**The problem:**
Set out exactly, line by line, the stretch of data below that begins at the line containing "name+, level, position)" and ends at the line containing "removes that expectation.", with both ends kept.

(Entries taken from a collection)
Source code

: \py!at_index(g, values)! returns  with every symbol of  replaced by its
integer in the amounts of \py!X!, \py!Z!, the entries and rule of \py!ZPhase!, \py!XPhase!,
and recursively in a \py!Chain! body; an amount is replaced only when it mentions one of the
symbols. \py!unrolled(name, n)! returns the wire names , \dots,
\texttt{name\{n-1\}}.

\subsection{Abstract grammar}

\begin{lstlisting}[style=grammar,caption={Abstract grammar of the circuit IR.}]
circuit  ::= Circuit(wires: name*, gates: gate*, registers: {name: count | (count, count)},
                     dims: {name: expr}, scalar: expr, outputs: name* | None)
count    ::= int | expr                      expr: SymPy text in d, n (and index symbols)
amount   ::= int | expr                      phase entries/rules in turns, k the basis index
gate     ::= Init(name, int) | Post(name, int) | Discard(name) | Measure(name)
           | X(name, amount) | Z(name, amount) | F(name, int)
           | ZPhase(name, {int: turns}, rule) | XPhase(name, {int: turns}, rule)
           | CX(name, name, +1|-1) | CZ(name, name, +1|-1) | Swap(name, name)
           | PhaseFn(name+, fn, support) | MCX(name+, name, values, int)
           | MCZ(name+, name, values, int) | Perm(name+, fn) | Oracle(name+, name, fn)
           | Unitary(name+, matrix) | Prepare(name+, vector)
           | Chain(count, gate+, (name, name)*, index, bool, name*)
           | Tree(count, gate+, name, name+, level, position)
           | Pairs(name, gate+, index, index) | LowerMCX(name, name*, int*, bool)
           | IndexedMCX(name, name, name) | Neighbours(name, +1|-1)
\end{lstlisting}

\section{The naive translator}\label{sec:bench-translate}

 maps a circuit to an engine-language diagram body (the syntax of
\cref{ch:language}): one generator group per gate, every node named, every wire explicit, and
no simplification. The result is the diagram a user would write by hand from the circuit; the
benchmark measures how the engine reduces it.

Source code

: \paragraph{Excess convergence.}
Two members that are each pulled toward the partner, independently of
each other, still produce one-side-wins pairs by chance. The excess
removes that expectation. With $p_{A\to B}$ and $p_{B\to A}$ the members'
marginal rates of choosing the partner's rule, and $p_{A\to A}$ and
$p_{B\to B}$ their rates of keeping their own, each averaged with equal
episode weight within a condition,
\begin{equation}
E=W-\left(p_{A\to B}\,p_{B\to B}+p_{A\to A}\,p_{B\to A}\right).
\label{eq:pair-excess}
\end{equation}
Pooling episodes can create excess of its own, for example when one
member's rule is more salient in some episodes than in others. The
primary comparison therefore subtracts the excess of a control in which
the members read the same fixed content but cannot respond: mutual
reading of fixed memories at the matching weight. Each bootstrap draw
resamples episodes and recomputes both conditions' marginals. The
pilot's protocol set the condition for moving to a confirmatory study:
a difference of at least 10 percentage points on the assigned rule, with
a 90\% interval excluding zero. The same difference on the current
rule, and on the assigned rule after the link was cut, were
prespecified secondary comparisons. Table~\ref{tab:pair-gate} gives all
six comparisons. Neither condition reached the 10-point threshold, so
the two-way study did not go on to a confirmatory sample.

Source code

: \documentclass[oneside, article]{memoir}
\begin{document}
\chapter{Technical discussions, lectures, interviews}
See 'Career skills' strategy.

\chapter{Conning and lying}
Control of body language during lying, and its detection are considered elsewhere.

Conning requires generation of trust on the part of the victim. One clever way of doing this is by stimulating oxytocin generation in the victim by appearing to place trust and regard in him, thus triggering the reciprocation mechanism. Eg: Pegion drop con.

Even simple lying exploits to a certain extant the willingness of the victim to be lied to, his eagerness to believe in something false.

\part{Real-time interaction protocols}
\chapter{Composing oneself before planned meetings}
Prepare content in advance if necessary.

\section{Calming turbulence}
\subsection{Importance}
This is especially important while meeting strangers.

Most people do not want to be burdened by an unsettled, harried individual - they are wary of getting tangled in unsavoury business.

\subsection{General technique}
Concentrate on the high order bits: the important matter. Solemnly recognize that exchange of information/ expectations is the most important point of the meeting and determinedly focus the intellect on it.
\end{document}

**Answer for this exercise:**
           | Tree(count, gate+, name, name+, level, position)
           | Pairs(name, gate+, index, index) | LowerMCX(name, name*, int*, bool)
           | IndexedMCX(name, name, name) | Neighbours(name, +1|-1)
\end{lstlisting}

\section{The naive translator}\label{sec:bench-translate}

 maps a circuit to an engine-language diagram body (the syntax of
\cref{ch:language}): one generator group per gate, every node named, every wire explicit, and
no simplification. The result is the diagram a user would write by hand from the circuit; the
benchmark measures how the engine reduces it.

Source code

: \paragraph{Excess convergence.}
Two members that are each pulled toward the partner, independently of
each other, still produce one-side-wins pairs by chance. The excess
removes that expectation. With $p_{A\to B}$ and $p_{B\to A}$ the members'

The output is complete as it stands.